3. Using the core::tree<>
C++'s STL implementation is genius. The advantages and subtleties of its implementation are so numerous, it is impossible to cover them in a single article, or even in a single book. It was with STL in mind, that the core::tree<> was designed. The core::tree<> container follows as many of the STL design practices as possible, while still ensuring its own tree behavior remains correct.
The core::tree<> implements both const_iterators and iterators for tree iteration. By default, it uses operator<() and operator==() for inserts and finds/removes, but allows predicates to be used to overload that functionality. The core::tree<> implements begin() and end() on its containers as well as post-increment and pre-increment on its iterators. For moving in and out within the tree, methods in() and out() can be called - this makes tree depth iteration very simple.

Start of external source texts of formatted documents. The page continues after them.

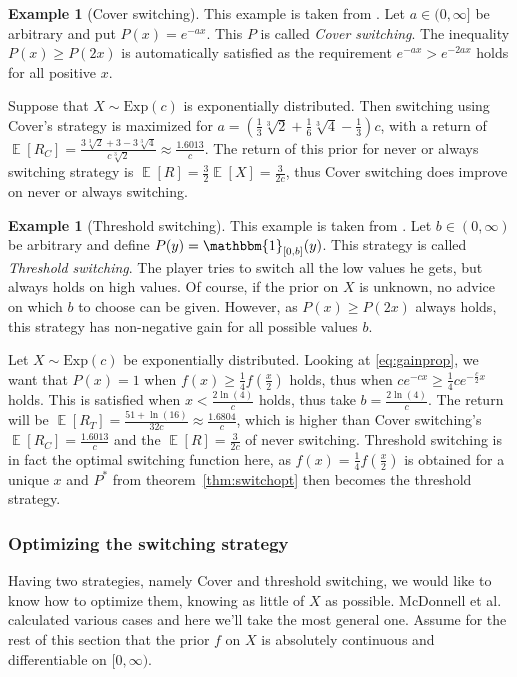 \documentclass[twoside,a4paper]{article}
\theoremstyle{plain}
\theoremstyle{definition}
\newtheorem{example}[theorem]{Example}
\theoremstyle{remark}
\numberwithin{equation}{section}
\DeclareMathOperator{\E}{\mathbb{E}}
\DeclareMathOperator{\1}{\mathbbm{1}}
\begin{document}
\begin{example}[Cover switching]
This example is taken from \cite{McDonnell09,Abbott10}. Let $a\in(0,\infty]$ be arbitrary and put $P(x)=e^{-ax}$. This $P$ is called \emph{Cover switching}. The inequality $P(x)\geq P(2x)$ is automatically satisfied as the requirement $e^{-ax}>e^{-2ax}$ holds for all positive $x$.

Suppose that $X\sim\mathrm{Exp}(c)$ is exponentially distributed. Then switching using Cover's strategy is maximized for $a=\left(\frac{1}{3}\sqrt[3]{2}+\frac{1}{6}\sqrt[3]{4}-\frac{1}{3}\right)c$, with a return of $\E[R_C]=\frac{3\sqrt[3]{2}+3-3\sqrt[3]{4}}{c\sqrt[3]{2}}\approx\frac{1.6013}{c}$. The return of this prior for never or always switching strategy is $\E[R]=\frac{3}{2}\E[X]=\frac{3}{2c}$, thus Cover switching does improve on never or always switching.
\end{example}

\begin{example}[Threshold switching]
This example is taken from \cite{McDonnell09}. Let $b\in(0,\infty)$ be arbitrary and define $P(y)=\1_{[0,b]}(y)$. This strategy is called \emph{Threshold switching}. The player tries to switch all the low values he gets, but always holds on high values. Of course, if the prior on $X$ is unknown, no advice on which $b$ to choose can be given. However, as $P(x)\geq P(2x)$ always holds, this strategy has non-negative gain for all possible values $b$.

Let $X\sim\text{Exp}(c)$ be exponentially distributed. Looking at \eqref{eq:gainprop}, we want that $P(x)=1$ when $f(x)\geq\frac{1}{4}f\left(\frac{x}{2}\right)$ holds, thus when $ce^{-cx}\geq\frac{1}{4}ce^{-\frac{c}{2}x}$ holds. This is satisfied when $x<\frac{2\ln(4)}{c}$ holds, thus take $b=\frac{2\ln(4)}{c}$. The return will be $\E[R_T]=\frac{51+\ln(16)}{32c}\approx\frac{1.6804}{c}$, which is higher than Cover switching's $\E[R_C]=\frac{1.6013}{c}$ and the $\E[R]=\frac{3}{2c}$ of never switching. Threshold switching is in fact the optimal switching function here, as $f(x)=\frac{1}{4}f\left(\frac{x}{2}\right)$ is obtained for a unique $x$ and $P^*$ from theorem~\ref{thm:switchopt} then becomes the threshold strategy.
\end{example}

\subsubsection{Optimizing the switching strategy}
Having two strategies, namely Cover and threshold switching, we would like to know how to optimize them, knowing as little of $X$ as possible. McDonnell et al.~\cite{McDonnell11} calculated various cases and here we'll take the most general one. Assume for the rest of this section that the prior $f$ on $X$ is absolutely continuous and differentiable on $[0,\infty)$.
\end{document}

Many other powerful pieces of functionality are implemented as well, such as size(), level() and, of course, full tree copying (just like all STL containers) by use of operator=().
Perhaps the biggest downfall of the std::map<> tree implementation is its lack of simple "complete" tree copying. Calling operator=() on the std::map<> would result in pointer copying, not object copying and implementing a full tree copy would require even more dynamical memory allocation introducing more possibilities for erroneous programmer made memory management mistakes (more memory leaks).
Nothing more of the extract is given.